Wednesday, January 30, 2008

"I """"probably""""" deserved all that happened" - mmm!

I have again considered at some length your last message, I will not get involved in any sort of mediation no matter what agency you suggest and there will not be any personal meetings of any kind.
I WILL answer your questions via FR and possibly talk to you by telephone at a later date when and if I feel confident that it is actually only answers that you want.How can I possibly trust you when you veer between threats and moral blackmail, how can I rely on what you say when you have threatened both myself and my brother.
I think that there are some things that I need to say before you start asking questions, it may give you an insight into my feelings on the matter.
Firstly, I do not seek or need your forgiveness, you may have forgotten or chosen to forget that you have in fact forgiven me twice before, you cannot keep on using it as a bargaining chip or method of getting what you want.
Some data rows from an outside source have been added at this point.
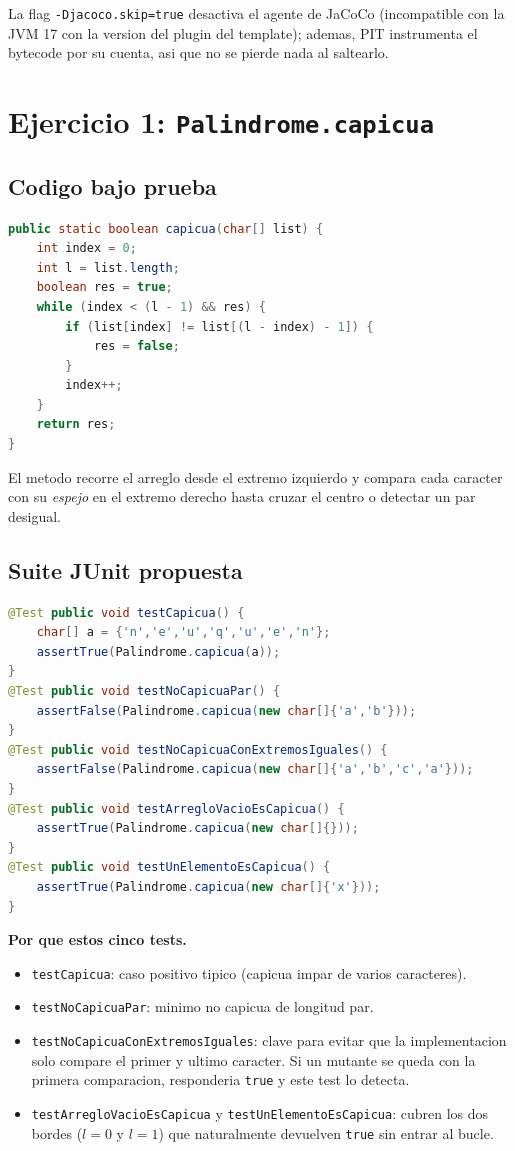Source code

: \documentclass[12pt,a4paper]{article}
\begin{document}
La flag \texttt{-Djacoco.skip=true} desactiva el agente de JaCoCo (incompatible con la JVM 17
con la version del plugin del template); ademas, PIT instrumenta el bytecode por su cuenta, asi
que no se pierde nada al saltearlo.

\section{Ejercicio 1: \texttt{Palindrome.capicua}}

\subsection{Codigo bajo prueba}

\begin{lstlisting}[style=codestyle,language=Java]
public static boolean capicua(char[] list) {
    int index = 0;
    int l = list.length;
    boolean res = true;
    while (index < (l - 1) && res) {
        if (list[index] != list[(l - index) - 1]) {
            res = false;
        }
        index++;
    }
    return res;
}
\end{lstlisting}

El metodo recorre el arreglo desde el extremo izquierdo y compara cada caracter con su
\emph{espejo} en el extremo derecho hasta cruzar el centro o detectar un par desigual.

\subsection{Suite JUnit propuesta}

\begin{lstlisting}[style=codestyle,language=Java]
@Test public void testCapicua() {
    char[] a = {'n','e','u','q','u','e','n'};
    assertTrue(Palindrome.capicua(a));
}
@Test public void testNoCapicuaPar() {
    assertFalse(Palindrome.capicua(new char[]{'a','b'}));
}
@Test public void testNoCapicuaConExtremosIguales() {
    assertFalse(Palindrome.capicua(new char[]{'a','b','c','a'}));
}
@Test public void testArregloVacioEsCapicua() {
    assertTrue(Palindrome.capicua(new char[]{}));
}
@Test public void testUnElementoEsCapicua() {
    assertTrue(Palindrome.capicua(new char[]{'x'}));
}
\end{lstlisting}

\textbf{Por que estos cinco tests.}

\begin{itemize}
  \item \texttt{testCapicua}: caso positivo tipico (capicua impar de varios caracteres).
  \item \texttt{testNoCapicuaPar}: minimo no capicua de longitud par.
  \item \texttt{testNoCapicuaConExtremosIguales}: clave para evitar que la implementacion solo
  compare el primer y ultimo caracter. Si un mutante se queda con la primera comparacion,
  responderia \texttt{true} y este test lo detecta.
  \item \texttt{testArregloVacioEsCapicua} y \texttt{testUnElementoEsCapicua}: cubren los dos
  bordes ($l = 0$ y $l = 1$) que naturalmente devuelven \texttt{true} sin entrar al bucle.
\end{itemize}
\end{document}
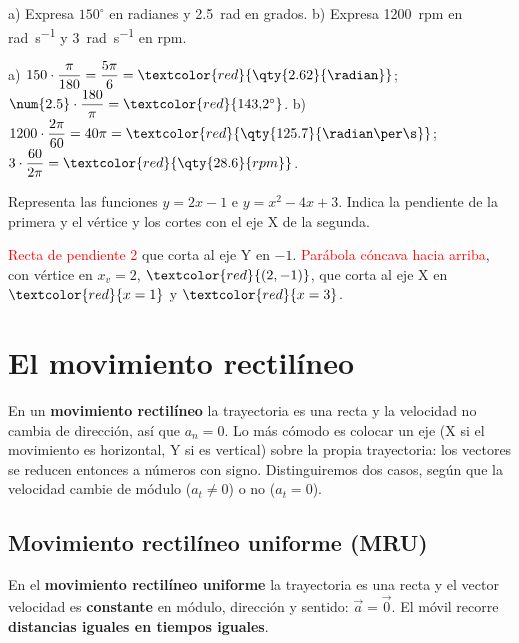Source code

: \begin{exercise}
    a) Expresa \(150^\circ\) en radianes y \qty{2.5}{\radian} en grados. b) Expresa \qty{1200}{rpm} en \unit{\radian\per\s} y
    \qty{3}{\radian\per\s} en rpm.
    \begin{solu}
        a) \(150 \cdot \dfrac{\pi}{180} = \dfrac{5\pi}{6} = \textcolor{red}{\qty{2.62}{\radian}}\); \(\num{2.5} \cdot \dfrac{180}{\pi} =
        \textcolor{red}{143{,}2^\circ}\). b) \(1200 \cdot \dfrac{2\pi}{60} = 40\pi = \textcolor{red}{\qty{125.7}{\radian\per\s}}\);
        \(3 \cdot \dfrac{60}{2\pi} = \textcolor{red}{\qty{28.6}{rpm}}\).
    \end{solu}
\end{exercise}

\begin{exercise}
    Representa las funciones \(y = 2x - 1\) e \(y = x^2 - 4x + 3\). Indica la pendiente de la primera y el vértice y los cortes
    con el eje X de la segunda.
    \begin{solu}
        \textcolor{red}{Recta de pendiente 2} que corta al eje Y en \(-1\). \textcolor{red}{Parábola cóncava hacia arriba}, con vértice
        en \(x_v = 2\), \(\textcolor{red}{(2, -1)}\), que corta al eje X en \(\textcolor{red}{x = 1}\) y \(\textcolor{red}{x = 3}\).
    \end{solu}
\end{exercise}

\section{El movimiento rectilíneo}\label{sec:ud9-rectilineo}

En un \textbf{movimiento rectilíneo} la trayectoria es una recta y la velocidad no cambia de dirección, así que \(a_n = 0\). Lo más
cómodo es colocar un eje (X si el movimiento es horizontal, Y si es vertical) sobre la propia trayectoria: los vectores se reducen
entonces a números con signo. Distinguiremos dos casos, según que la velocidad cambie de módulo (\(a_t \neq 0\)) o no (\(a_t = 0\)).

\subsection{Movimiento rectilíneo uniforme (MRU)}

\begin{definition}[MRU]
    En el \textbf{movimiento rectilíneo uniforme} la trayectoria es una recta y el vector velocidad es \textbf{constante} en módulo,
    dirección y sentido: \(\vec a = \vec 0\). El móvil recorre \textbf{distancias iguales en tiempos iguales}.
\end{definition}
I have had to move on from events in the past, again you may have chosen to ignore the absolute wreck that my life was 7 years ago, I fully accept that I probably deserved all that happened but the fact still remains that I have had to painfully piece my life back together, I have paid the full price for what I did both morally and legally. I do not owe you anything.
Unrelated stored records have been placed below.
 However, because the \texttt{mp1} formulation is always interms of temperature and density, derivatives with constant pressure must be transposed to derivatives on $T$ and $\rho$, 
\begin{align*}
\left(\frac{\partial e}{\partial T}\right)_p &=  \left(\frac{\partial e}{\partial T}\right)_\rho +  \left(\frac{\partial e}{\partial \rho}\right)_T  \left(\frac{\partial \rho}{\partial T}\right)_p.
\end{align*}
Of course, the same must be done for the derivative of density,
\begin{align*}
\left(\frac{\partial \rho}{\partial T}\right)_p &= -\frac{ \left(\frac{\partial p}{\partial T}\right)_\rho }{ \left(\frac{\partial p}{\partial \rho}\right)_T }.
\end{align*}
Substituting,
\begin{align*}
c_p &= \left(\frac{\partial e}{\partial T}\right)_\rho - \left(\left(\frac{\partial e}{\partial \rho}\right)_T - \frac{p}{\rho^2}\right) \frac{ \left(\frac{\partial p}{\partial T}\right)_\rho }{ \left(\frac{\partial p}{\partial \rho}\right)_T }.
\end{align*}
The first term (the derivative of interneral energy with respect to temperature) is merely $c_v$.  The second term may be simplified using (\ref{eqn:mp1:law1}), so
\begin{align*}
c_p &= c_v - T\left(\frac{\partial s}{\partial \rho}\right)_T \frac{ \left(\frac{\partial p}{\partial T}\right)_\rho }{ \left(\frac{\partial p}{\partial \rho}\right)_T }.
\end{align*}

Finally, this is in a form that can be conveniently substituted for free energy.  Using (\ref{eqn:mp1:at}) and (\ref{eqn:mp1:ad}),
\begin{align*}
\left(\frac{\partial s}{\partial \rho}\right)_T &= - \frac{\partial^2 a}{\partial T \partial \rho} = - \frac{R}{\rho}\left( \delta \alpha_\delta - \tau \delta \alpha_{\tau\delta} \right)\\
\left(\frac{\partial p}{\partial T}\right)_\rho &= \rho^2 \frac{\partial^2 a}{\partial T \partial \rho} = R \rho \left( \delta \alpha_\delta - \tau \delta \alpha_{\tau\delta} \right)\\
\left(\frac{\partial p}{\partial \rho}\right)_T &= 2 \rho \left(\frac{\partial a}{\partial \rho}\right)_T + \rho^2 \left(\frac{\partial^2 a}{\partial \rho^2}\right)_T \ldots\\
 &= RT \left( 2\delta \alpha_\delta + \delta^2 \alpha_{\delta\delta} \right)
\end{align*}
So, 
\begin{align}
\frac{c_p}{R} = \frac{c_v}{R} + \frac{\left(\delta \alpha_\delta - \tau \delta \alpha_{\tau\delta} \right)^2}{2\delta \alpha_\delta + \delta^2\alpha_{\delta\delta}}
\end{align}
Secondly, you still talk about guilt and blame on your part, I have never ever said that any of the past was your fault in any way whatsoever, in fact just the opposite, I have always accepted full responsibility for what happened, YOU WERE NOT TO BLAME ,IT WAS NOT YOUR FAULT. I admitted everything to your Mother when challenged and I pleaded guilty at court, I have never said to you that I thought you were in any way to blame.
Thirdly, this is my observation and I would stress that it is only my feelings about things. I wonder if you actually really want to stop the negative feelings that you say you have, you seem to use it as justification for some of the questionable things you do, how much do you actually want to recover, or is it that you are just more comfortable being the eternal victim.
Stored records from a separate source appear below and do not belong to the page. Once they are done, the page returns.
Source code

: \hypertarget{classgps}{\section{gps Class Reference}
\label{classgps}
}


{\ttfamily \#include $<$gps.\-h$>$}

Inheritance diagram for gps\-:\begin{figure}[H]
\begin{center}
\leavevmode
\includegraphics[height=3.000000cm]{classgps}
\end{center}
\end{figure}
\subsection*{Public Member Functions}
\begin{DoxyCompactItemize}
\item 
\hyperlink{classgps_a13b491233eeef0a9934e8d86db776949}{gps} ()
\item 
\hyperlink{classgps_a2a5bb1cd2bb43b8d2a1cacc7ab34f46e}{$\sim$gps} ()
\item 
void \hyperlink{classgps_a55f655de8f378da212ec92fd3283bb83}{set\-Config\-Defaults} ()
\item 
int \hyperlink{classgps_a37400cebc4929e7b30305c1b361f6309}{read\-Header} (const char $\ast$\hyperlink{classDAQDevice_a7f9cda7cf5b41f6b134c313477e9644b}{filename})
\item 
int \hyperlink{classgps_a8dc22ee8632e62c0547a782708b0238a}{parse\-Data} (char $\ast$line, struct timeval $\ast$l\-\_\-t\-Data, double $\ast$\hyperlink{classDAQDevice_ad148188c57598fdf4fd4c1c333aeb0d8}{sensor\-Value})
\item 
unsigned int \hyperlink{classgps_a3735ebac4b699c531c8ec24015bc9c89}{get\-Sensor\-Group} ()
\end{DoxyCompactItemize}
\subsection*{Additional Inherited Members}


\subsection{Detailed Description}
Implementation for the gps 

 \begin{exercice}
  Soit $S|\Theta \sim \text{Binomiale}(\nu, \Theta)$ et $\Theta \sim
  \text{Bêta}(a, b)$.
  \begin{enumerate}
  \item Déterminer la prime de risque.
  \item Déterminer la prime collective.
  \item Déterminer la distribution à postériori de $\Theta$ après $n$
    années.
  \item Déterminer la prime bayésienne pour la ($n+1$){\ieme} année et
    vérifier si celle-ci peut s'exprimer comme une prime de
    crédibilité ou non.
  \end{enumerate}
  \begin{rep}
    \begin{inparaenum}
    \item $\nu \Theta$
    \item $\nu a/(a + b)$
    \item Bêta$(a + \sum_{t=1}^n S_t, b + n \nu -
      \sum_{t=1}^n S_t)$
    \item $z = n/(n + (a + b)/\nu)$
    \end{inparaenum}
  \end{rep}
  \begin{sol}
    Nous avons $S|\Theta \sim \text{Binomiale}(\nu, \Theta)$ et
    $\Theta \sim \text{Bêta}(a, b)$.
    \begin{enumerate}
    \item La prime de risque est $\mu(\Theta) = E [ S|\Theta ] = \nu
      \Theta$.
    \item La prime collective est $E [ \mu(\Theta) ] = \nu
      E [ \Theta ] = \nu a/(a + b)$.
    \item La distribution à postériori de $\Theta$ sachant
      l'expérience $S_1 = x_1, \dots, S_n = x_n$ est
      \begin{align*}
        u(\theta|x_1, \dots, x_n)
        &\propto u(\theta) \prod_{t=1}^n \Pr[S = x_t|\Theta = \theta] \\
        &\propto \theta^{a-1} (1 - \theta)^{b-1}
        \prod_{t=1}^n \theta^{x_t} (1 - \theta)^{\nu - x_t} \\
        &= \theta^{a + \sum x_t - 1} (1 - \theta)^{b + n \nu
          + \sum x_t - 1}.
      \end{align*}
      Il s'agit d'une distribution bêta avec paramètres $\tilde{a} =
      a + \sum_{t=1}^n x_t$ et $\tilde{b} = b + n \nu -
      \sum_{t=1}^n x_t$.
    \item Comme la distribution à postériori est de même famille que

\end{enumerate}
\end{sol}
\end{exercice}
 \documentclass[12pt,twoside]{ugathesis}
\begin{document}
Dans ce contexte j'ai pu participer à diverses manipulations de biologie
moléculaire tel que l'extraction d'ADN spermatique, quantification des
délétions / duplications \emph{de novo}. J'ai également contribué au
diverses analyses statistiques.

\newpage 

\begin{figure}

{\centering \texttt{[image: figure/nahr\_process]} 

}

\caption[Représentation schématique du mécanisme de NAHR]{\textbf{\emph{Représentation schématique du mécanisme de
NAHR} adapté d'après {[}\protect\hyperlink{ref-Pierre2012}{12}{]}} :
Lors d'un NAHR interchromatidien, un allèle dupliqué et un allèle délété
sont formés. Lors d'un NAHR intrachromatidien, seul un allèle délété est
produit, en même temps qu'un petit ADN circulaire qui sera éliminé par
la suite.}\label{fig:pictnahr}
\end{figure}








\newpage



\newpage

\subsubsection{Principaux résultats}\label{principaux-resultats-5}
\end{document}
Fourthly, if what you say about the rest of your family is indeed true then I am appalled by their actions, the very people you should be able to rely on to support and help you have let you down badly, I have always had reservations about your Mother,Father and brothers true motives for wanting to see me in court and it appears that I may have been correct. Your Father wanted revenge, your Mother rid of me (as I had ceased to be financially useful) and your brother to placate his hysterical wife. None of them it would appear wanted it for you.
I am sorry if my tone seems harsh but I think it better that you have a clear picture on how I feel about things, I am not racked by guilt, sat at home wringing my hands waiting for absolution. The reason? NECESSITY, because there was no other alternative, basically sink or swim. I have had to get on with life and with a will to succeed and support from family I have regained some self respect and stability and above all the love and companionship of a very special person.
You are not the only person who has had problems in their life and has had to get over traumatic events, you have much to look forward too and work for, do not let life slip by.
Please start posting your questions on FR as soon as you wish.
I will send you the details of the police contact in the next few days.